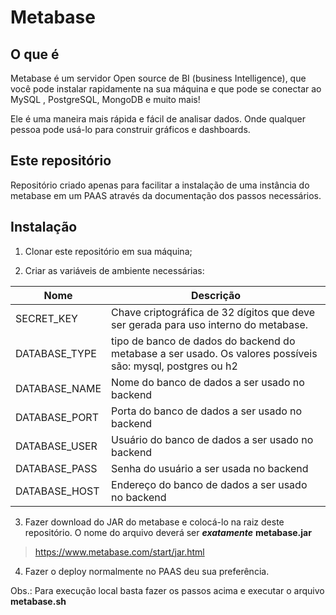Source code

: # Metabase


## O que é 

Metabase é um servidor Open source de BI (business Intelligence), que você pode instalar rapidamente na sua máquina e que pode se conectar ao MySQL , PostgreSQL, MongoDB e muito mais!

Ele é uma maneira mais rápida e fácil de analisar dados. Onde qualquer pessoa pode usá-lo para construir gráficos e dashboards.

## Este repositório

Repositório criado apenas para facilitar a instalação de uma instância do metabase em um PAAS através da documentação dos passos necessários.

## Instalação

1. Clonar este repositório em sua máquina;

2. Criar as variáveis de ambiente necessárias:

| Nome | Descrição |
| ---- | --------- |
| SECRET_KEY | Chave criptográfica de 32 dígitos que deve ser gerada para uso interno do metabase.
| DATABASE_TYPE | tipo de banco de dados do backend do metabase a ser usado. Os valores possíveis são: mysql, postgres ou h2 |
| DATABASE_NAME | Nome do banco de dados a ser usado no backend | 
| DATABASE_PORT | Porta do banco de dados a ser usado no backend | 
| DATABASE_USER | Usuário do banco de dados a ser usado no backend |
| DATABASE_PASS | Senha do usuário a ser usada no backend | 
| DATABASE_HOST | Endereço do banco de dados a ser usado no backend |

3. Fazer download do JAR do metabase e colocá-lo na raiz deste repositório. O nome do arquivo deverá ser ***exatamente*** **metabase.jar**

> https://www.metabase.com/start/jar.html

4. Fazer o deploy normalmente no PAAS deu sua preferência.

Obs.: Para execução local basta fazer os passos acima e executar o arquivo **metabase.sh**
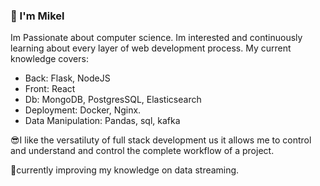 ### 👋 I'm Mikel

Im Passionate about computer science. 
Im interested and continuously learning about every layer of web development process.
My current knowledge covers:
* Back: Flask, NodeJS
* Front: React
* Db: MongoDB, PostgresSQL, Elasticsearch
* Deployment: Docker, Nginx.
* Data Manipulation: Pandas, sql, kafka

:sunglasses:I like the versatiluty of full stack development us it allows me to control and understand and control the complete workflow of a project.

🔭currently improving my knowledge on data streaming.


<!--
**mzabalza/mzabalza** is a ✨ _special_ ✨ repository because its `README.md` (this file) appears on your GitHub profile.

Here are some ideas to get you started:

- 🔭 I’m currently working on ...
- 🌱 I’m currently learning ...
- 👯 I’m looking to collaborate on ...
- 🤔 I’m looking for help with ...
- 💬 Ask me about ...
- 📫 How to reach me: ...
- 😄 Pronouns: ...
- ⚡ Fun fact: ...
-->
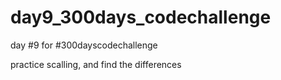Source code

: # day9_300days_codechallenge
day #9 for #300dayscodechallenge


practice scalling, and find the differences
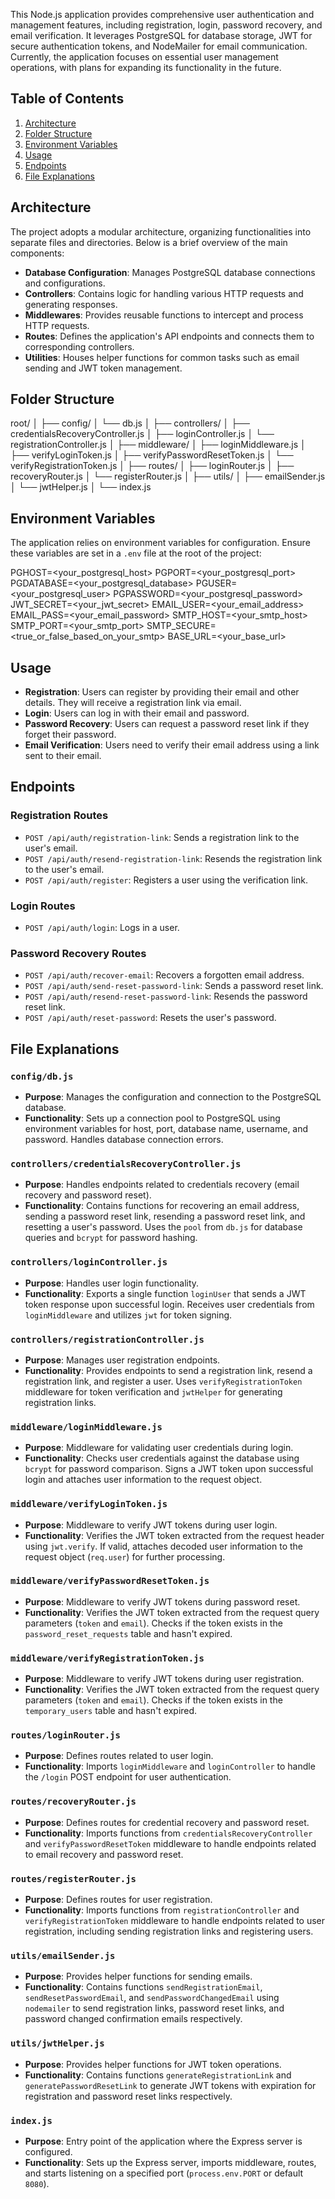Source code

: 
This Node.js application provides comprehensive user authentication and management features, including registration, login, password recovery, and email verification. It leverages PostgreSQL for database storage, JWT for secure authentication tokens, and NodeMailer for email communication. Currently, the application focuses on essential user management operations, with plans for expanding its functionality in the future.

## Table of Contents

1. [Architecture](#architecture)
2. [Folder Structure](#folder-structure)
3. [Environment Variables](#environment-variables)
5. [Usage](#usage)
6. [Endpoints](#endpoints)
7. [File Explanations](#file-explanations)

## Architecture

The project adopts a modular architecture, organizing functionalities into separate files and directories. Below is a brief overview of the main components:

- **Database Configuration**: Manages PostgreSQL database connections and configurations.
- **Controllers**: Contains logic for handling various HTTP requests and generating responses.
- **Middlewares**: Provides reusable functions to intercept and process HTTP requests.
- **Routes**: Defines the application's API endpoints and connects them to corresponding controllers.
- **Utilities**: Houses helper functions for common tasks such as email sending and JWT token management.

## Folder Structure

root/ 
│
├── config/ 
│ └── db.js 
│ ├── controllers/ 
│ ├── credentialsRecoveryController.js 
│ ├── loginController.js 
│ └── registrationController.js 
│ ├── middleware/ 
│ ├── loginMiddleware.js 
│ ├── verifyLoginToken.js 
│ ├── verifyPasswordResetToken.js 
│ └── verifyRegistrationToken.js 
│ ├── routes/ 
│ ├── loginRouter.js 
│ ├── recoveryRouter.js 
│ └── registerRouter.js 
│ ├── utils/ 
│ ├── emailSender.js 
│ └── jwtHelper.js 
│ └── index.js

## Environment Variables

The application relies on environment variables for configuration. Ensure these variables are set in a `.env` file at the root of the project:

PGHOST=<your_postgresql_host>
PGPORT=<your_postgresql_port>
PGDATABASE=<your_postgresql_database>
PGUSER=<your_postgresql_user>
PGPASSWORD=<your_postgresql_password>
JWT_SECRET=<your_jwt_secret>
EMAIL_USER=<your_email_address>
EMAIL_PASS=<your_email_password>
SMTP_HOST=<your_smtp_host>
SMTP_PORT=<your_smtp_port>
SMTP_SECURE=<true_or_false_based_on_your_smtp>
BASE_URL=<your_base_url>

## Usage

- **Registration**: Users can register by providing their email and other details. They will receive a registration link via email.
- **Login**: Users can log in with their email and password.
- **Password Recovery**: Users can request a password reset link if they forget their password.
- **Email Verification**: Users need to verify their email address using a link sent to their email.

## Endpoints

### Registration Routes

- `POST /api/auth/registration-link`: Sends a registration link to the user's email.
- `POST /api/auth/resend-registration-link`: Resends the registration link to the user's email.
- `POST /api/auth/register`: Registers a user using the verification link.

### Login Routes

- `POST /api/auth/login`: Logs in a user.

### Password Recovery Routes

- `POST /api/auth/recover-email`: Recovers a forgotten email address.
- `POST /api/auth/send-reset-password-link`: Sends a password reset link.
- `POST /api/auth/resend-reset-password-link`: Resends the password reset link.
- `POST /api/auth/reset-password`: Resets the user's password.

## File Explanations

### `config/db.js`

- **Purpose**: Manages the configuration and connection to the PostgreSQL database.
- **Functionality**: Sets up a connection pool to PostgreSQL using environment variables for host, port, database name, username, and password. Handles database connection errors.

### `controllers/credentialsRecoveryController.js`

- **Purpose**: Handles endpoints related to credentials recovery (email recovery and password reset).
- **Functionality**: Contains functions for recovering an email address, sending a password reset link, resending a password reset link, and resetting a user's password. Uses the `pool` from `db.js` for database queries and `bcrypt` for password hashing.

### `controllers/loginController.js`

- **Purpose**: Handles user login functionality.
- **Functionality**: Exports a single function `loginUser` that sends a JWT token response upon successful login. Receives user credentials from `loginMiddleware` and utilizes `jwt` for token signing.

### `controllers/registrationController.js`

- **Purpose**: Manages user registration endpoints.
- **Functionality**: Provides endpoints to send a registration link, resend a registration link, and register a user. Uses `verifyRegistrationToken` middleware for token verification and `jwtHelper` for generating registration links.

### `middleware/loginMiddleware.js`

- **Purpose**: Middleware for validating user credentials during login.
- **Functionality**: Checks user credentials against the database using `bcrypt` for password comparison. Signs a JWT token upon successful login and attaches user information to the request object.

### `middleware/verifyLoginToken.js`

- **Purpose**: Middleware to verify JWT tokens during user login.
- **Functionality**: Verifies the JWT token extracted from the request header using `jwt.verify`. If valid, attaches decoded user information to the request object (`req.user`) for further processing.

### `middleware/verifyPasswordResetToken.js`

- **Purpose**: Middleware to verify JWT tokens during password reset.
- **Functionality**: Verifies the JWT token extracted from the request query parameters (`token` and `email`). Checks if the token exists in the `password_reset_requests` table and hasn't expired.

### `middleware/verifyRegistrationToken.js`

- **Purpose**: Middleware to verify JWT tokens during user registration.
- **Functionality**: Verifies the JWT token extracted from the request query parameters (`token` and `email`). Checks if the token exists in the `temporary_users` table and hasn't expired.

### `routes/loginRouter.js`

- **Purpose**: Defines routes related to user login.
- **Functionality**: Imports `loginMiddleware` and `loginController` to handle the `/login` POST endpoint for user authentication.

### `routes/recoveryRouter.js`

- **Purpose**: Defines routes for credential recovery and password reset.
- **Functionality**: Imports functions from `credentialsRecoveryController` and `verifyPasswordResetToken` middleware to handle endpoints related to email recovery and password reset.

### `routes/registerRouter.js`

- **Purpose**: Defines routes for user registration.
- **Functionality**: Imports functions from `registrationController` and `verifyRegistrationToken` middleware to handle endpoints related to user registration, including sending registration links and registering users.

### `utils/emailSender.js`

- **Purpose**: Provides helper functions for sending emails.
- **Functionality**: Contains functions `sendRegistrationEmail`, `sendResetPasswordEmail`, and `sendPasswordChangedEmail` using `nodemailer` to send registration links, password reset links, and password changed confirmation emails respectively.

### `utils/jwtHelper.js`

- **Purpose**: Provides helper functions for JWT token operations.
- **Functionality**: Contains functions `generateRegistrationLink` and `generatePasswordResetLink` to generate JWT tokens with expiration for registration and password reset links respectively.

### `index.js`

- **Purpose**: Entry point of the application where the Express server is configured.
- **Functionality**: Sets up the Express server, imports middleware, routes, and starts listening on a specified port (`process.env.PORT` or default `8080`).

...

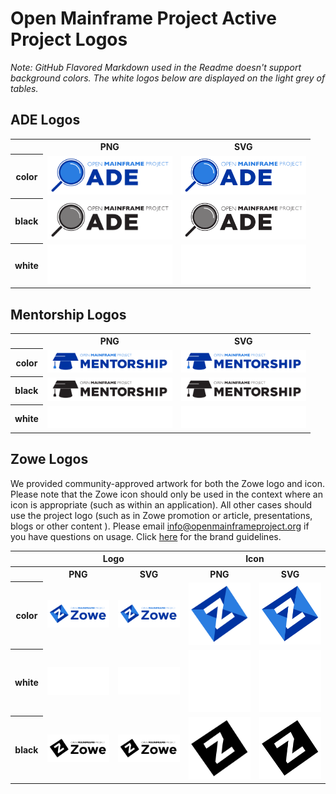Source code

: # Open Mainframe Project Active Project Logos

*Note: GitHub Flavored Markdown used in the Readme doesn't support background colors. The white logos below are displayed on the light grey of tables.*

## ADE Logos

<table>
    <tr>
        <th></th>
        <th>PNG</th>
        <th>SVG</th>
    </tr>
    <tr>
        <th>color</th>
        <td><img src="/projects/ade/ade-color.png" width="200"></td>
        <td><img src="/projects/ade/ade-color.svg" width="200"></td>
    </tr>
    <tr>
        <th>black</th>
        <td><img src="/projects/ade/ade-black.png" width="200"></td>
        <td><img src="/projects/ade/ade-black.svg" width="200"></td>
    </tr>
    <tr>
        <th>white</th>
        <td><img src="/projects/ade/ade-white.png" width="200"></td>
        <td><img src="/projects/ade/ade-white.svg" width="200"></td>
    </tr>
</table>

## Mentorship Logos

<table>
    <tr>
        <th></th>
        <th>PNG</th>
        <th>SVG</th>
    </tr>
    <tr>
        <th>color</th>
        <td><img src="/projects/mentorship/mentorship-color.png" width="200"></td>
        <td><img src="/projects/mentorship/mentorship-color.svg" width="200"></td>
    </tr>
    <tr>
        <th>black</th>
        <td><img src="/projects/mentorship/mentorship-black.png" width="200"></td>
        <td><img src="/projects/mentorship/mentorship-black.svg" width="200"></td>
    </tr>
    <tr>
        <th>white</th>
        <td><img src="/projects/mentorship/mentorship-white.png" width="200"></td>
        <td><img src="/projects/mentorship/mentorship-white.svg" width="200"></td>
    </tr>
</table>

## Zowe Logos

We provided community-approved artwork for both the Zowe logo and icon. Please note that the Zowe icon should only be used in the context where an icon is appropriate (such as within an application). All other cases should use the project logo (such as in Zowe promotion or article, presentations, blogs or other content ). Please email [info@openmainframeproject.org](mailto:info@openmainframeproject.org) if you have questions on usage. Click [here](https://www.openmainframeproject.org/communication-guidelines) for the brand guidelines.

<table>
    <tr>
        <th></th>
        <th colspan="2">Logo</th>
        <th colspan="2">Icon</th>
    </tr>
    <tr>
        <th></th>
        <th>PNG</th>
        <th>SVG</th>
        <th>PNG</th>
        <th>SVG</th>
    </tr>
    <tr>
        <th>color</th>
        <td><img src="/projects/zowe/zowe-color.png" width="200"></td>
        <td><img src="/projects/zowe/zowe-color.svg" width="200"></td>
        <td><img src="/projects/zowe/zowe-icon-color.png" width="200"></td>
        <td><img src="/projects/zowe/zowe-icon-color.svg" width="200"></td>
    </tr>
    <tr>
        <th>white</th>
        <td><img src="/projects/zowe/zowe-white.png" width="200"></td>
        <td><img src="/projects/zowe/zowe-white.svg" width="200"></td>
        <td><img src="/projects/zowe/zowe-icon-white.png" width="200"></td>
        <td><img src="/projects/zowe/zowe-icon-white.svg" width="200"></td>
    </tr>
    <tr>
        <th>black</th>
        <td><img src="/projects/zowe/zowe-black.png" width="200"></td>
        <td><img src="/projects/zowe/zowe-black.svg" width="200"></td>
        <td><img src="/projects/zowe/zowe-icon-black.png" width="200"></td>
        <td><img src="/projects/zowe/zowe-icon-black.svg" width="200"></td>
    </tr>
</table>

==

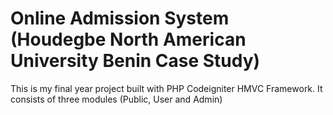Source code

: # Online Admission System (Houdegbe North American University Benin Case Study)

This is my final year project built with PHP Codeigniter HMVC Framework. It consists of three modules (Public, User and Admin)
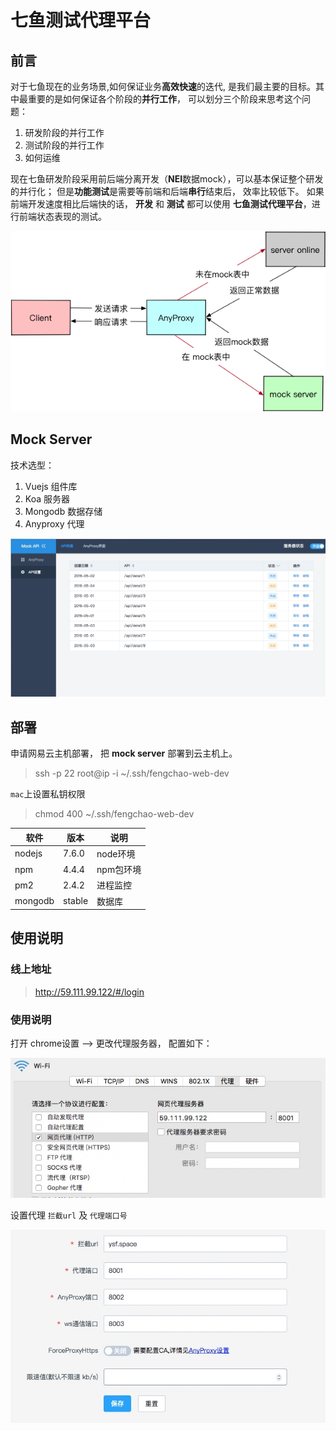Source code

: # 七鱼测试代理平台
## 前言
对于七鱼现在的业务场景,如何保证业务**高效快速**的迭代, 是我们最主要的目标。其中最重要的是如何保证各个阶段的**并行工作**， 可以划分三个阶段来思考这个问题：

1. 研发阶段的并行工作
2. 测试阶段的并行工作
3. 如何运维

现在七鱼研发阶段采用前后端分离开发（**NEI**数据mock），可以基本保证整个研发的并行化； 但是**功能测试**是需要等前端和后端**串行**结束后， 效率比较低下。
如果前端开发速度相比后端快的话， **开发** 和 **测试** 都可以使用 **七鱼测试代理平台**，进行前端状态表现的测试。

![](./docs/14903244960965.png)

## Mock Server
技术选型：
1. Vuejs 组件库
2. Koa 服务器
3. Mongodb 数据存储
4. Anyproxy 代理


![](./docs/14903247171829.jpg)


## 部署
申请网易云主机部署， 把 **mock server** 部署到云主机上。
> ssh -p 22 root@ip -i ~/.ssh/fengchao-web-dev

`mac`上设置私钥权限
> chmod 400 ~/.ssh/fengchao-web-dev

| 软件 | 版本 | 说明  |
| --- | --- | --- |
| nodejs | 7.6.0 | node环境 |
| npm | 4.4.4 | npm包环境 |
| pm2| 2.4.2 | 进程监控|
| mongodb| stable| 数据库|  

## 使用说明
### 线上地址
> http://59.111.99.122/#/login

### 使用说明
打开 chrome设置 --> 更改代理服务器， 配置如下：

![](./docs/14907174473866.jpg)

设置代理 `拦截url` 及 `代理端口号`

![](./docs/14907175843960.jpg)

■ **Your goal**:
Lines with the word "looking" in them should be copied from the preceding records.

■ **Response**:
- 👯 I’m looking to collaborate on ...
- 🤔 I’m looking for help with ...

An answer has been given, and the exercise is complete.